Writing a CLI Parser

C# offers a wide range of command line interface (CLI) parsers as NuGet packages. The package commandlineparser has sparked joy for a long time, but recently I've been looking for something different. I could have tried one of several other CLI parsers (such as the prerelease package System.Commandline), but in the end I decided to write my own. Just for fun. Chunkyard only had one package dependency left anyway, so why not decrement that number once more?

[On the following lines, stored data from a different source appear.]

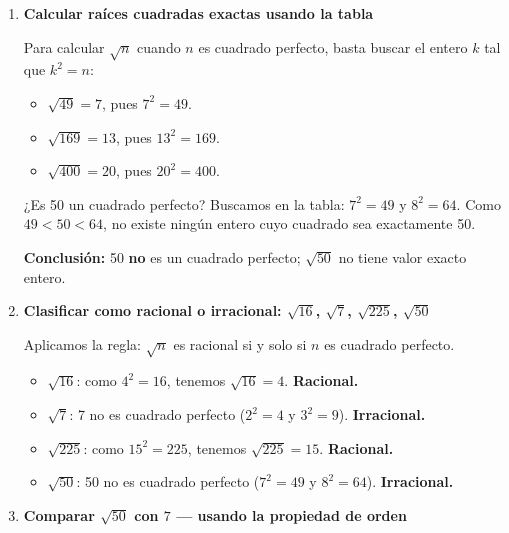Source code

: \documentclass[11pt, letterpaper]{article}
\begin{document}
\begin{tcolorbox}[examplebox, title={Ejemplos}]
\begin{enumerate}[label=\textbf{Ej. \arabic*.}, leftmargin=*, itemsep=18pt]

\item \textbf{Calcular raíces cuadradas exactas usando la tabla}

Para calcular $\sqrt{n}$ cuando $n$ es cuadrado perfecto, basta buscar el entero $k$ tal que $k^2 = n$:

\medskip
\begin{itemize}[itemsep=4pt]
  \item $\sqrt{49} = 7$, \quad pues $7^2 = 49$. \hfill\checkmark
  \item $\sqrt{169} = 13$, \quad pues $13^2 = 169$. \hfill\checkmark
  \item $\sqrt{400} = 20$, \quad pues $20^2 = 400$. \hfill\checkmark
\end{itemize}

\medskip
¿Es 50 un cuadrado perfecto? Buscamos en la tabla: $7^2 = 49$ y $8^2 = 64$.
Como $49 < 50 < 64$, no existe ningún entero cuyo cuadrado sea exactamente 50.

\medskip
\textbf{Conclusión:} 50 \textbf{no} es un cuadrado perfecto; $\sqrt{50}$ no tiene valor exacto entero.

\item \textbf{Clasificar como racional o irracional: $\sqrt{16}$, $\sqrt{7}$, $\sqrt{225}$, $\sqrt{50}$}

Aplicamos la regla: $\sqrt{n}$ es racional si y solo si $n$ es cuadrado perfecto.

\medskip
\begin{itemize}[itemsep=4pt]
  \item $\sqrt{16}$: como $4^2 = 16$, tenemos $\sqrt{16} = 4$. \quad\textbf{Racional.}
  \item $\sqrt{7}$: 7 no es cuadrado perfecto ($2^2=4$ y $3^2=9$). \quad\textbf{Irracional.}
  \item $\sqrt{225}$: como $15^2 = 225$, tenemos $\sqrt{225} = 15$. \quad\textbf{Racional.}
  \item $\sqrt{50}$: 50 no es cuadrado perfecto ($7^2=49$ y $8^2=64$). \quad\textbf{Irracional.}
\end{itemize}

\item \textbf{Comparar $\sqrt{50}$ con $7$ — usando la propiedad de orden}


\end{enumerate}
\end{tcolorbox}
\end{document}
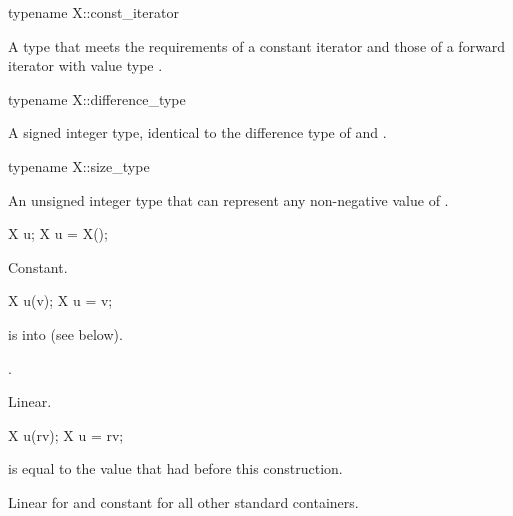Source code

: %
\begin{itemdecl}
typename X::const_iterator
\end{itemdecl}

\begin{itemdescr}
\pnum
\result
A type that meets the requirements of a constant iterator and
those of a forward iterator with value type .
\end{itemdescr}

%
\begin{itemdecl}
typename X::difference_type
\end{itemdecl}

\begin{itemdescr}
\pnum
\result
A signed integer type,
identical to the difference type of
 and .
\end{itemdescr}

%
\begin{itemdecl}
typename X::size_type
\end{itemdecl}

\begin{itemdescr}
\pnum
\result
An unsigned integer type
that can represent any non-negative value of .
\end{itemdescr}

\begin{itemdecl}
X u;
X u = X();
\end{itemdecl}

\begin{itemdescr}
\pnum
\ensures
{}

\pnum
\complexity
Constant.
\end{itemdescr}

\begin{itemdecl}
X u(v);
X u = v;
\end{itemdecl}

\begin{itemdescr}
\pnum
\expects
{} is  into  (see below).

\pnum
\ensures
{}.

\pnum
\complexity
Linear.
\end{itemdescr}

\begin{itemdecl}
X u(rv);
X u = rv;
\end{itemdecl}

\begin{itemdescr}
\pnum
\ensures
{} is equal to the value that  had before this construction.

\pnum
\complexity
Linear for  and constant for all other standard containers.
\end{itemdescr}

The starting point for this little side-project came after I read the first half of Crafting Interpreters by Robert Nystrom. It gave me the courage to tinker with my own implementation. In the end I wrote just enough code to handle the use cases that I actually need.

Example

One of Chunkyard's command is store, which is used to create a snapshot/backup of a set of directories and/or files:

# Create a backup of a single directory
chunkyard store --repository ~/Chunkyard --paths ~/Music

# Create a backup of multiple directories
chunkyard store --repository ~/Chunkyard --paths ~/Music ~/Videos

# Show what Chunkyard would do without any action
chunkyard store --repository ~/Chunkyard --paths ~/Music ~/Videos --preview

Overview

Chunkyard's new parser works like this:

Take a set of arguments (string[] args) and transform them into a semi structured representation described by the Args class
Try to find a command parser based on Args
Transform Args into another type which encapsulates a particular command
Call a command handler based on the given type

The simplified definition of the store command example above looks like this:

public sealed class StoreCommand
{
    public StoreCommand(
        string repository,
        IReadOnlyCollection<string> paths,
        bool preview)
    {
        Repository = repository;
        Paths = paths;
        Preview = preview;
    }

    public string Repository { get; }

    public IReadOnlyCollection<string> Paths { get; }

    public bool Preview { get; }
}

Language Specification

Command line tools come with all sorts of different input methods, ranging from positional arguments, commands (also called verbs), flags to arguments or pipeline operations. To make things easier I decided to limit the "language specification" as much as possible. All Chunkyard commands follow this shape:

# Command with a boolean flag
chunkyard some-command --flag

# Command with a list flag
chunkard some-command --flag element1 element2

# Command with several flags
chunkard some-command --flag1 --flag2 some-value --flag3 another-value and-another-value

This simplification means that we can represent a list of arguments as a structure consisting of a command name and a dictionary (map) of flags:

public sealed class Args
{
    public Args(
        string command,
        IReadOnlyDictionary<string, IReadOnlyCollection<string>> flags)
    {
        Command = command;
        Flags = flags;
    }

    public string Command { get; }

    public IReadOnlyDictionary<string, IReadOnlyCollection<string>> Flags { get; }
}

Args represents semi-structured data. At this point we don't know if the command a user wants to invoke is actually available or if all its parameters are satisfied. We only know that the user input is valid according to the language specification.

Dispatching

Our next step is to use Args to find a specific parser. In our example above we would want to use a StoreCommandParser. I am using a small interface to define all command parsers:

public interface ICommandParser
{
    string Command { get; }

    string Info { get; }

    object Parse(FlagConsumer consumer);
}

FlagConsumer is a helper class which contains Args. We will talk more about it in the following section.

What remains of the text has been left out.